Emidi, a refugee from the Democratic Republic of Congo, arrived in Chicago by way of Tanzania five months ago. She spoke with Chicagoist in the West Town office-slash-warehouse of Flowers for Dreams, where she and Lula Adhana—a refugee from Ethiopia—are working for two days to help out with the company’s Valentine’s Day rush.

All told, the women will work two six-hour shifts apiece at the startup, which pays them $12 an hour, according to Flowers for Dreams co-founder Joseph Dickstein.

Working at Flowers for Dreams is Emidi’s first job in Chicago. She was a farmer in Congo, and Adhana ran her own business, a restaurant, in Ethiopia, but parlaying their skills into the Western job market has been challenging, in part because they don't yet speak English fluently.

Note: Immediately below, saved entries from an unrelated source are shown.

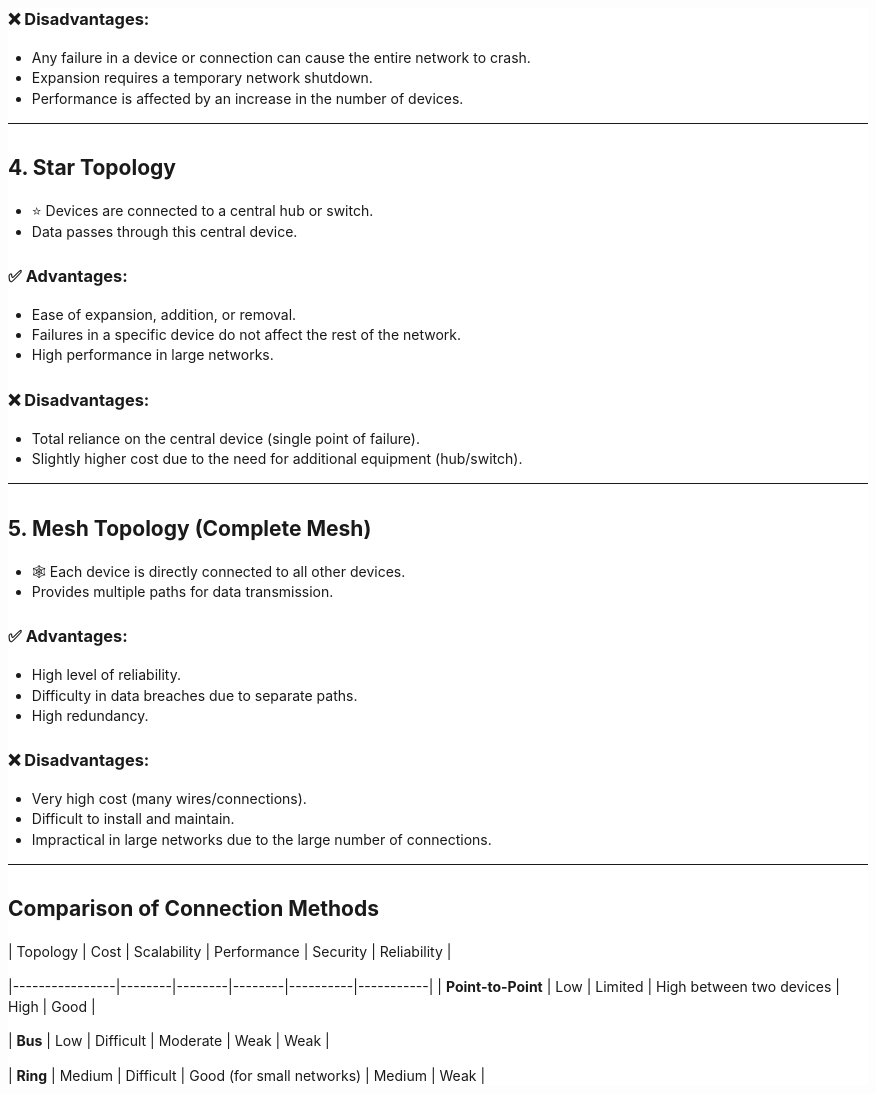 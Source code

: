 ### ❌ Disadvantages:
- Any failure in a device or connection can cause the entire network to crash.
- Expansion requires a temporary network shutdown.
- Performance is affected by an increase in the number of devices.

---
## 4. Star Topology

- ⭐ Devices are connected to a central hub or switch.
- Data passes through this central device.

### ✅ Advantages:
- Ease of expansion, addition, or removal.
- Failures in a specific device do not affect the rest of the network.
- High performance in large networks.

### ❌ Disadvantages:
- Total reliance on the central device (single point of failure).
- Slightly higher cost due to the need for additional equipment (hub/switch).

---

## 5. Mesh Topology (Complete Mesh)

- 🕸 Each device is directly connected to all other devices.
- Provides multiple paths for data transmission.

### ✅ Advantages:
- High level of reliability.
- Difficulty in data breaches due to separate paths.
- High redundancy.

### ❌ Disadvantages:
- Very high cost (many wires/connections).
- Difficult to install and maintain.
- Impractical in large networks due to the large number of connections.

---
## Comparison of Connection Methods

| Topology | Cost | Scalability | Performance | Security | Reliability |

|----------------|--------|--------|--------|----------|-----------|
| **Point-to-Point** | Low | Limited | High between two devices | High | Good |

| **Bus** | Low | Difficult | Moderate | Weak | Weak |

| **Ring** | Medium | Difficult | Good (for small networks) | Medium | Weak |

Often, due to language barriers, it takes refugees four to six months from their arrival date to find work, according to Carmen Fleming, Workforce Development Manager at Refugee One, the Chicago resettlement agency working with both women.

Temp work might not be a romantic thing to get for Valentine’s Day, but for refugees in the midst of the resettlement process, it can be a key stepping-stone toward self-sufficiency in the U.S., Fleming said.

“Our main goal is to get people full-time stable jobs, but in the meantime…temp jobs are great experience. They get experience working with an employer, and on a schedule, and riding the train.”

For a for-profit business, Flowers for Dreams takes issues like refugee resettlement into account an unusual amount. The Chicago startup has two primary focuses: same-day bouquet deliveries and, more holistically, business with a social conscience.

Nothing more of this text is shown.